Geochemistry and ⁴⁰Ar/³⁹Ar ages of late Cenozoic basaltic rocks from Gharyan Volcanic Province, NW Libya

Abdelmoniem Masoud¹, Abdelsalam Elshaafi², Özgür Karaoğlu³, Alsedik Abousif¹ & Michele Lustrino^4,5
1Department of Earth Sciences, Faculty of Science, Sebha University, Libya.
²Department of Earth Sciences, Faculty of Science, Benghazi University, Libya.
³Eskişehir Osmangazi University, Department of Geological Engineering, 26040 Eskişehir, Turkey.
⁴Dipartimento di Scienzedella Terra, Sapienza Università di Roma, P.le A. Moro, 5, 00185 Roma, Italy.
⁵Istituto di Geologia Ambientalee Geoingegneria (CNR – IGAG) c/o Dipartimento di Scienzedella Terra, Sapienza Università di Roma, P.le A. Moro, 5, 00185 Roma, Italy.
Corresponding author e-mail: abdelsalam.elshaafi@uob.edu.ly

The Cenozoic Gharyan volcanic province (GVP) represents one of the four major igneous districts of Libya, spreading over an area of ~4,500 km². Despite the location of GVP close to major population centres in northwest Tripoli, the number of studies on the origin of this magmatism is relatively limited.
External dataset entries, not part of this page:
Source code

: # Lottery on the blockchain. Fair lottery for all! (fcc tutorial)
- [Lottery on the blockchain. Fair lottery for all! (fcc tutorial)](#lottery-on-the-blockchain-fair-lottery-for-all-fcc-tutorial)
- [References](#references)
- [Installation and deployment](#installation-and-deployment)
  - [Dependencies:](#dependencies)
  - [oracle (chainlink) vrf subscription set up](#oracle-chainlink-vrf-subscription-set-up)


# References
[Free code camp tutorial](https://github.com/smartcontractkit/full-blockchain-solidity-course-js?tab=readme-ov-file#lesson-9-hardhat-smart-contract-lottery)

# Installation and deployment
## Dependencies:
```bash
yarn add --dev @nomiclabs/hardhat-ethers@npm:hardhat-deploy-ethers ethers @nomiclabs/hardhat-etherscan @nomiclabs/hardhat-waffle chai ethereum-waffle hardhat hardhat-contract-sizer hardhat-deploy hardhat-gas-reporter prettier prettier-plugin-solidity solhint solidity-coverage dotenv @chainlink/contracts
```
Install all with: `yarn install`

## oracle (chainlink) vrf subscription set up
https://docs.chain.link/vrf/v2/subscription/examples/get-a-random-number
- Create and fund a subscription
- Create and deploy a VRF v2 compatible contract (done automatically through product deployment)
Here, we discuss whole-rock geochemical data and present a new mineral chemistry and a ⁴⁰Ar/³⁹Ar geochronology study of the basaltic rocks of GVP. The mineralogical and geochemical differences of the two types of basalts identified in literature, defined as “plateau” and “late” basalts cannot be related to fractional crystallisation of a common parent magma. The two groups of basaltic rocks are better interpreted as liquids generated from the same mantle source experiencing different degrees of partial melting, with the late-stage basalts representing lower degrees of melt extraction, without indication of crustal contamination. Trace element constraints support an origin from~2 to ~12% partial melting of a heterogeneous sub-lithospheric mantle close to the spinel-garnet transition at ~70-90 km depth. Trace elements and Sr-Nd isotopic compositions of the Gharyan basaltic rocks overlap the other Cenozoic volcanic rocks of central Libya (e.g., Al Haruj volcanic province) and southern Italy (e.g., Etna and Pantelleria), lacking the presence of the enriched mantle component identified in other North African Cenozoic basaltic provinces. The new high precision ⁴⁰Ar/³⁹Ar age determinations indicate roughly simultaneous eruption ages of the two basaltic lava series, mostly in the 5.4-3.8 Ma range, with plateau basalts being statistically slightly older than the late stage, but with a large overlap. The dating of a dyke to ~28 Ma indicates the presence of an older Oligocene volcanic phase, whose products have been almost entirely eroded. The youngest age reported in this study indicates that volcanic activity continued until latest Pliocene (2.67 Ma). The overlap of ⁴⁰Ar/³⁹Ar ages between “plateau” and “late” basalts indicates that the existence of two distinct volcanic phases should be reconsidered.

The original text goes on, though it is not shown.